Chicago’s Chinese Gun

‘Unless you can take away all the guns from criminals, I will not give up my guns.’

“It’s loud, and the recoil is big.” Jun Wang clearly remembers the excitement and fear he felt when he first touched a real gun at a gun range in Des Plaines, a suburb of Chicago. To the man who grew up in China playing with toy guns and watching movies such as Garrison’s Gorillas, the gun was no longer a toy. “It is a tool and weapon to protect yourself with.”

Wang came to the US in the mid-1990s to further his studies in computer science, and went on to become a software engineer at Motorola. Back then, even he could hardly imagine that one day he would become a gun coach, advocating for gun rights and gun ownership among his fellow Chinese Americans.

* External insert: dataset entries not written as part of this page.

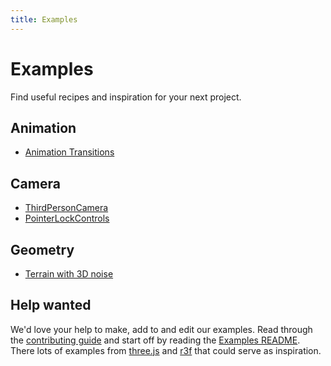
 ```yaml
---
title: Examples
---
```


# Examples

Find useful recipes and inspiration for your next project.

## Animation

- [Animation Transitions](./animation-transitions.md)

## Camera

- [ThirdPersonCamera](./third-person-camera.md)
- [PointerLockControls](./pointer-lock-controls.md)

## Geometry

- [Terrain with 3D noise](./terrain.md)

<!-- - [portals](https://threejs.org/examples/#webgl_portal) (WIP - three.js example) -->

<!-- ## Lights

- [cascading shadow maps](https://threejs.org/examples/#webgl_shadowmap_csm) (WIP - three.js example)

## Materials

- [Combine material variations](https://threejs.org/examples/?q=material#webgl_materials_variations_toon) (WIP - three.js example)

## Postprocessing

- [Transitioning between scenes](https://threejs.org/examples/?q=postprocess#webgl_postprocessing_crossfade) (WIP - three.js example) -->

## Help wanted

We'd love your help to make, add to and edit our examples. Read through the [contributing guide](https://github.com/threlte/threlte/blob/main/CONTRIBUTING.md) and start off by reading the [Examples README](https://github.com/threlte/threlte/blob/main/apps/docs/src/examples/README.md). There lots of examples from [three.js](https://threejs.org/examples/#webgl_animation_keyframes) and [r3f](https://docs.pmnd.rs/react-three-fiber/getting-started/examples) that could serve as inspiration.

As Wang left the company and started to work as an independent software engineer at his house in Evanston, Illinois, he became acutely aware of the scope of home invasions, armed robberies and gun violence incidents in the city of Chicago as well as the rest of the country, some specifically targeting Asians. The only weapon he could find at home to protect his family if someone broke into his house was a kitchen knife. This prompted him to think about buying firearms.

Wang’s wife Zhiling Lan disagreed with her husband when she first heard of his plan to buy guns, but eventually sided with him as he explained to her his concerns about safety.

Despite having some of the country’s strictest gun laws, Chicago has one of the highest numbers of killings and shootings in the US, partly owing to the widespread availability of guns. Wang vows that he will not give back his guns unless all the guns in the hands of criminals are also taken away.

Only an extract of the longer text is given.